33.315241, 44.3660671

[10 February 1926] Baghdad Feb 10. My darling step-mother and father. I am writing to you with the heaviest of hearts. You will have realized by now from my letters that I was away at Ur when your telegram came. I found it yesterday afternoon when I came back to my house. I had already read in the office your letter, Father of Jan 27, which gave me a horrible anxiety, but it ended on a better note and when I saw a telegram lying on my table I thought at once that it was to say that there was definite improvement. My dearest ones, it is so dreadful to think of what you have gone through and of you sorrow now. It is that which blots out everything else and, whatever I may be doing, it comes stabbing like a sharp sword. I can't find words to write. I feel as if I had been through it all twice, once when I thought he was gone and now that I know he has gone. But even though it has been such a long and terrible fight, I'm glad that he saw you and had the comfort of being back with you.
Poor, poor Frances. I'm not writing to her this week, but will you tell her how much I love and admire her through your letters and through the one she wrote to me. I don't yet realize it all quite clearly. After feeling quite sure that he was going to get better, it has been such a sudden shock which leaves one with a dull sense of pain and the sharp ache for both of you and for Frances. I wonder if she and the two little boys are with you and I hope they are.

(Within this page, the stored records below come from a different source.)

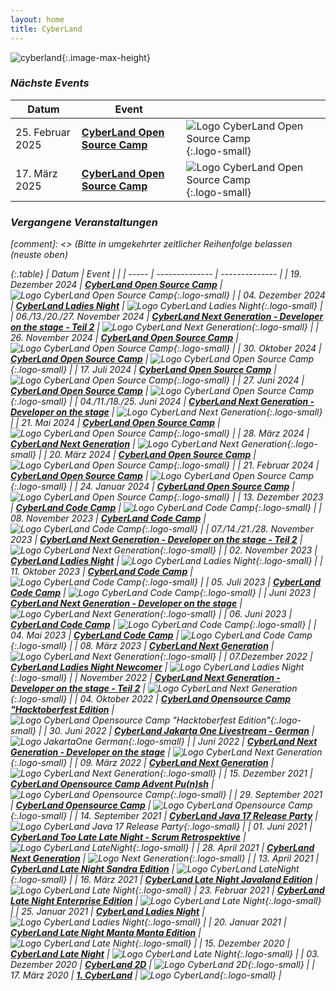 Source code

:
 ```yaml
---
layout: home
title: CyberLand
---
```


![cyberland](/assets/logo/cyberland_light_bg.png){:.image-max-height}


### <i class="fas fa-calendar" /> Nächste Events

| Datum         | Event                                                         |                |
|---------------|---------------------------------------------------------------| -------------- |
| 25. Februar  2025 | __[CyberLand Open Source Camp]( /2025-02-open-source-camp/)__ | ![Logo CyberLand Open Source Camp](/assets/logo/camp-logo.png){:.logo-small} |
| 17. März	   2025 | __[CyberLand Open Source Camp]( /2025-03-open-source-camp/)__ | ![Logo CyberLand Open Source Camp](/assets/logo/camp-logo.png){:.logo-small} |

### <i class="fas fa-calendar-check" /> Vergangene Veranstaltungen

[comment]: <> (Bitte in umgekehrter zeitlicher Reihenfolge belassen (neuste oben)

{:.table}
| Datum | Event          |                |
| ----- | -------------- | -------------- |
| 19. Dezember 2024 | __[CyberLand Open Source Camp]( /2024-12-open-source-camp/)__ | ![Logo CyberLand Open Source Camp](/assets/logo/camp-logo.png){:.logo-small} |
| 04. Dezember 2024 | __[CyberLand Ladies Night](2024-12-ladies-night/)__ | ![Logo CyberLand Ladies Night](/assets/logo/cyberland-Ladies-Night.jpg){:.logo-small} |
| 06./13./20./27. November 2024 | __[CyberLand Next Generation - Developer on the stage - Teil 2](/2024-11-next-generation/)__ | ![Logo CyberLand Next Generation](/assets/logo/nextGen.jpg){:.logo-small} |
| 26. November 2024 | __[CyberLand Open Source Camp]( /2024-11-open-source-camp/)__ | ![Logo CyberLand Open Source Camp](/assets/logo/camp-logo.png){:.logo-small} |
| 30. Oktober 2024 | __[CyberLand Open Source Camp]( /2024-10-open-source-camp/)__ | ![Logo CyberLand Open Source Camp](/assets/logo/camp-logo.png){:.logo-small} |
| 17. Juli 2024 | __[CyberLand Open Source Camp]( /2024-07-open-source-camp/)__ | ![Logo CyberLand Open Source Camp](/assets/logo/camp-logo.png){:.logo-small} |
| 27. Juni 2024 | __[CyberLand Open Source Camp]( /2024-06-open-source-camp/)__ | ![Logo CyberLand Open Source Camp](/assets/logo/camp-logo.png){:.logo-small} |
| 04./11./18./25. Juni 2024 | __[CyberLand Next Generation - Developer on the stage](/2024-06-next-generation/)__ | ![Logo CyberLand Next Generation](/assets/logo/nextGen.jpg){:.logo-small} |
| 21. Mai 2024  | __[CyberLand Open Source Camp]( /2024-05-open-source-camp/)__ | ![Logo CyberLand Open Source Camp](/assets/logo/camp-logo.png){:.logo-small} |
| 28. März 2024 | __[CyberLand Next Generation](/2024-03-next-generation/)__ | ![Logo CyberLand Next Generation](/assets/logo/nextGen.jpg){:.logo-small} |
| 20. März 2024 | __[CyberLand Open Source Camp]( /2024-03-open-source-camp/)__ | ![Logo CyberLand Open Source Camp](/assets/logo/camp-logo.png){:.logo-small} |
| 21. Februar 2024 | __[CyberLand Open Source Camp]( /2024-02-open-source-camp/)__ | ![Logo CyberLand Open Source Camp](/assets/logo/camp-logo.png){:.logo-small} |
| 24. Januar 2024 | __[CyberLand Open Source Camp]( /2024-01-open-source-camp/)__ | ![Logo CyberLand Open Source Camp](/assets/logo/camp-logo.png){:.logo-small} |
| 13. Dezember 2023 | __[CyberLand Code Camp]( /2023-12-open-source-camp/)__ | ![Logo CyberLand Code Camp](/assets/logo/camp-logo.png){:.logo-small} |
| 08. November 2023 | __[CyberLand Code Camp]( /2023-11-open-source-camp/)__ | ![Logo CyberLand Code Camp](/assets/logo/camp-logo.png){:.logo-small} |
| 07./14./21./28. November 2023 | __[CyberLand Next Generation - Developer on the stage - Teil 2](/2023-11-next-generation/)__ | ![Logo CyberLand Next Generation](/assets/logo/nextGen.jpg){:.logo-small} |
| 02. November 2023 | __[CyberLand Ladies Night](2023-11-ladies-night/)__ | ![Logo CyberLand Ladies Night](/assets/logo/cyberland-Ladies-Night.jpg){:.logo-small} |
| 11. Oktober 2023  | __[CyberLand Code Camp]( /2023-10-open-source-camp/)__ | ![Logo CyberLand Code Camp](/assets/logo/camp-logo.png){:.logo-small} |
| 05. Juli 2023 | __[CyberLand Code Camp]( /2023-07-open-source-camp/)__ | ![Logo CyberLand Code Camp](/assets/logo/camp-logo.png){:.logo-small} |
| Juni 2023 | __[CyberLand Next Generation - Developer on the stage](/2023-06-next-generation/)__ | ![Logo CyberLand Next Generation](/assets/logo/nextGen.jpg){:.logo-small} |
| 06. Juni 2023 | __[CyberLand Code Camp]( /2023-06-open-source-camp/)__ | ![Logo CyberLand Code Camp](/assets/logo/camp-logo.png){:.logo-small} |
| 04. Mai 2023 | __[CyberLand Code Camp]( /2023-05-open-source-camp/)__ | ![Logo CyberLand Code Camp](/assets/logo/camp-logo.png){:.logo-small} |
| 08. März 2023 | __[CyberLand Next Generation](/2023-03-next-generation/)__ | ![Logo CyberLand Next Generation](/assets/logo/nextGen.jpg){:.logo-small} |
| 07.Dezember 2022 | __[CyberLand Ladies Night Newcomer](/2022-12-ladies-night-newcomer/)__ | ![Logo CyberLand Ladies Night](/assets/logo/cyberland-Ladies-Night-Newcomer.png){:.logo-small} |
| November 2022 | __[CyberLand Next Generation - Developer on the stage - Teil 2](/2022-11-next-generation/)__ | ![Logo CyberLand Next Generation](/assets/logo/nextGen.jpg){:.logo-small} |
| 04. Oktober 2022 | __[CyberLand Opensource Camp "Hacktoberfest Edition](/2022-10-open-source-camp/)__ | ![Logo CyberLand Opensource Camp "Hacktoberfest Edition"](/assets/logo/hacktoberfest.png){:.logo-small}  |
| 30. Juni 2022 | __[CyberLand Jakarta One Livestream - German](/2022-06-jakarta-one-german/)__ | ![Logo JakartaOne German](/assets/logo/jakartaone.jpg){:.logo-small}  |
| Juni 2022 | __[CyberLand Next Generation - Developer on the stage](/2022-06-next-generation/)__ | ![Logo CyberLand Next Generation](/assets/logo/nextGen.jpg){:.logo-small} |
| 09. März 2022 | __[CyberLand Next Generation](/2022-03-next-generation/)__ | ![Logo CyberLand Next Generation](/assets/logo/nextGen.jpg){:.logo-small} |
| 15. Dezember 2021 | __[CyberLand Opensource Camp Advent Pu(n)sh](/2021-12-open-source-camp/)__ |  ![Logo CyberLand Opensource Camp](/assets/logo/camp-logo.png){:.logo-small} |
| 29. September 2021 | __[CyberLand Opensource Camp](/2021-09-open-source-camp/)__ |  ![Logo CyberLand Opensource Camp](/assets/logo/camp-logo.png){:.logo-small} |
| 14. September 2021 | __[CyberLand Java 17 Release Party](/2021-09-java-17-release-party/)__ |  ![Logo CyberLand Java 17 Release Party](/assets/logo/java-17-release-party.png){:.logo-small} |
| 01. Juni 2021 | __[CyberLand Too Late Late Night - Scrum Retrospektive](/2021-05-too-late-late-night/)__ |  ![Logo CyberLand LateNight](/assets/logo/cyberland-late-night-logo.png){:.logo-small} |
| 28. April 2021 | __[CyberLand Next Generation](/2021-04-next-generation/)__ | ![Logo Next Generation](/assets/logo/nextGen.jpg){:.logo-small} |
| 13. April 2021 | __[CyberLand Late Night Sandra Edition](/2021-04-late-night-sandra-edition/)__ | ![Logo CyberLand LateNight](/assets/logo/cyberland-late-night-logo.png){:.logo-small} |
| 16. März 2021 | __[CyberLand Late Night Javaland Edition](/2021-03-late-night-javaland-edition/)__ | ![Logo CyberLand Late Night](/assets/logo/cyberland-late-night-logo.png){:.logo-small}
| 23. Februar 2021 | __[CyberLand Late Night Enterprise Edition](/2021-02-late-night-enterprise-edition)__ | ![Logo CyberLand Late Night](/assets/logo/cyberland-late-night-logo.png){:.logo-small} |
| 25. Januar 2021 | __[CyberLand Ladies Night](2021-01-ladies-night/)__ | ![Logo CyberLand Ladies Night](/assets/logo/cyberland-Ladies-Night.jpg){:.logo-small} |
| 20. Januar 2021 | __[CyberLand Late Night Manta Manta Edition](/2021-01-late-night-manta-edition)__ | ![Logo CyberLand Late Night](/assets/logo/cyberland-late-night-logo.png){:.logo-small} |
| 15. Dezember 2020 | __[CyberLand Late Night](/2020-12-late-night)__ | ![Logo CyberLand Late Night](/assets/logo/cyberland-late-night-logo.png){:.logo-small} |
| 03. Dezember 2020 | __[CyberLand 2D](/2020-12-2D)__ | ![Logo CyberLand 2D](/assets/logo/2D_schrift.png){:.logo-small} |
| 17. März 2020 | __[1. CyberLand](/2020-03)__ | ![Logo CyberLand](/assets/logo/logo-header.png){:.logo-small} |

I've just read again the letter Frances wrote to me on the 6th of January and I must write to her, poor darling. I will put the letter inside this one and you will send it to her.

The week I was away seems all blurred now. Lionel and I spent three very pleasant days at Ur and stopped on our way back to go out to the great Warka [Erech (Uruk)] mound. We took Mr Legrain, the very charming cuneiform man of the Ur expedition, with us. We stopped a day at Hillah [Hillah, Al], meaning to go out to Kish, but the rain came down on us in torrents and we had to satisfy ourselves with a useful morning at Babylon, seeing the things in the German house which have to be taken away. We read a great deal of Dante at odd moments. Lionel is the vaguest of travellers and what he does when he is by himself I can't think. He never seems to make any arrangements for having breakfast or necessary things like that. He admitted that he was much more comfortable when he travelled with me and found breakfast turn up when wanted. I missed J.M. Wilson with whom I had been accustomed to do these tours and felt I had to depend on myself much more than when I had him with me. When it comes to dividing the things, I don't think Lionel will be very helpful and J.M. so eminently was.

Dearest Mother, I'm going to address this letter to you. I know now how dreadfully anxious you must have been when you wrote so bravely on Jan 26. It's I now who am anxious about you and Father. Ever your very loving daughter Gertrude.